Social Prescribing in Frome – the evidence is out there

| Helen Sharp

Patients who once asked, “What are you going to do about my problem?” now say “This is what I’m thinking of doing next.”

George Monbiot recently reported in the Guardian on a project that has been running in the small Somerset town of Frome which might at last demonstrate significant, indefatigable evidence of the benefits of community intervention through social prescribing.
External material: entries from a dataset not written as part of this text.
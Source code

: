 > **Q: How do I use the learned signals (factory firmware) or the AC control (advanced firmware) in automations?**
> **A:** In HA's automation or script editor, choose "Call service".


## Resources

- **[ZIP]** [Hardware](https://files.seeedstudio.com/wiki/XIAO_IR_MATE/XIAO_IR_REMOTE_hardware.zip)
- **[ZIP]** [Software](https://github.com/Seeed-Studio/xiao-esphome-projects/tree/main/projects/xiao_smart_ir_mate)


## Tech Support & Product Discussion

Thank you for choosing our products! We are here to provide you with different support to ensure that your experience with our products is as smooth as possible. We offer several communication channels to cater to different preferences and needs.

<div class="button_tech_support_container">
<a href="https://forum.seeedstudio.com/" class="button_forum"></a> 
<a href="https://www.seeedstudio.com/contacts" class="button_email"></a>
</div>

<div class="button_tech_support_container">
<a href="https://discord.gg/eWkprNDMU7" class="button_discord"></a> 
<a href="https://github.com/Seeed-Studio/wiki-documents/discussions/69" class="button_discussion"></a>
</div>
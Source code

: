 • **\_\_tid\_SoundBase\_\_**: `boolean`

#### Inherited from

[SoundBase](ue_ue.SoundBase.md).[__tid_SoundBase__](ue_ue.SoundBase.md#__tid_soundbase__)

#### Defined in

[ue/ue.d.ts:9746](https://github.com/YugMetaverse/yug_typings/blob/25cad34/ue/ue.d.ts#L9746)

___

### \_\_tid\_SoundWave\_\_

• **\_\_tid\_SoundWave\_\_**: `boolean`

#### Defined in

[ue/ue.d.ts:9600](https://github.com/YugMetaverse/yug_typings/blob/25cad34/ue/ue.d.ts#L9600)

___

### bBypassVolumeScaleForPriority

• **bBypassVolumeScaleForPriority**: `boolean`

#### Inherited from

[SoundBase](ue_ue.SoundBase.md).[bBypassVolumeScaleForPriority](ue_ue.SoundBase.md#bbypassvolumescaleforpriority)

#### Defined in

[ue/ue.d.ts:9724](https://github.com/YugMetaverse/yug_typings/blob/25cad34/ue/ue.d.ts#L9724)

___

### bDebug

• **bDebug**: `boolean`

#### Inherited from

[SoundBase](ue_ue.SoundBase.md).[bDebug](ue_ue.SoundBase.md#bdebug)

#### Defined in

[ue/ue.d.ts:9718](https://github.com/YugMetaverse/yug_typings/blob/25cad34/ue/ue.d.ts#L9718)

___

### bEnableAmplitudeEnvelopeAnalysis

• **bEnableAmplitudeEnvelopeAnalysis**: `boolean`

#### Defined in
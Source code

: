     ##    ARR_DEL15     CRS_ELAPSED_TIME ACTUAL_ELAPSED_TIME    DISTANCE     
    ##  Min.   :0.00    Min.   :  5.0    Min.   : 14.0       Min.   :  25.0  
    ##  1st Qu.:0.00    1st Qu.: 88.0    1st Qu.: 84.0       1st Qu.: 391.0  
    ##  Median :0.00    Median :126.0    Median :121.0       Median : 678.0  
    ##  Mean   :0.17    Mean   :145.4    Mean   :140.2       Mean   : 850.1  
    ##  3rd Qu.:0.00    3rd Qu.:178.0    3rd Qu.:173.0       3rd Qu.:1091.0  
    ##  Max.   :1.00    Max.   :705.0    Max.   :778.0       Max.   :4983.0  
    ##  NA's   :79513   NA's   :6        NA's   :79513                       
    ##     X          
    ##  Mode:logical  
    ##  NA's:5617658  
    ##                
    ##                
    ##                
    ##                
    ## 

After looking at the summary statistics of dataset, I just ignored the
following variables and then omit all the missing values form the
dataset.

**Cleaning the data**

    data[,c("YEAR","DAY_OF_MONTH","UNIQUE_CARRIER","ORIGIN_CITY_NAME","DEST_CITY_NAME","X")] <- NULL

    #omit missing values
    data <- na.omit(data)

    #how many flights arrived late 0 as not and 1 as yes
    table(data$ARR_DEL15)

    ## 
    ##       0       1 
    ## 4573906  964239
Frome boasts a pioneering GP – Helen Kingston – who in 2013 started the Compassionate Frome Project. She was responding to the large number of patients who complained of the medicalisation of their lives and her staff who felt demoralised and stressed by the silo working. In broad terms, she and her team created a social prescribing project with the help of volunteers and connectors – similar to the one based at Robin Lane Surgery which we’ve featured on the Hub.This included training ‘community connectors’ to help support patients in many areas including helping with housing and debt problems to helping people join choirs, exercise classes and lunch clubs.

To those of us who are frequent flyers in the world of social prescribing, this is great stuff but what is particularly remarkable is the evidence they have managed to gather as a result.

Nothing has been formally published yet but early indications appear to show that when isolated people who have health problems are supported by community groups and volunteers, the number of emergency admissions to hospital falls spectacularly. While across the whole of Somerset, emergency hospital admissions rose by 29% during the three years of the study, in Frome they fell by 17%.

Last week the results were published informally in the Resurgence and Ecologist and a scientific paper is awaiting submission in a medical journal. There is other evidence out there supporting social prescribing but as Julian Abel, the lead author of the draft paper, remarks: “No other interventions on record have reduced emergency admissions across a population.”

It is worth reading George’s full article in full because it contains an interesting explanation of the physiological effects of loneliness and how they can exacerbate social isolation as well as featuring other sources of evidence on the benefits of community and connections from research as early as 1945.

Could this be the turning point for the NHS? Surely the sceptics can’t argue against these amazing results!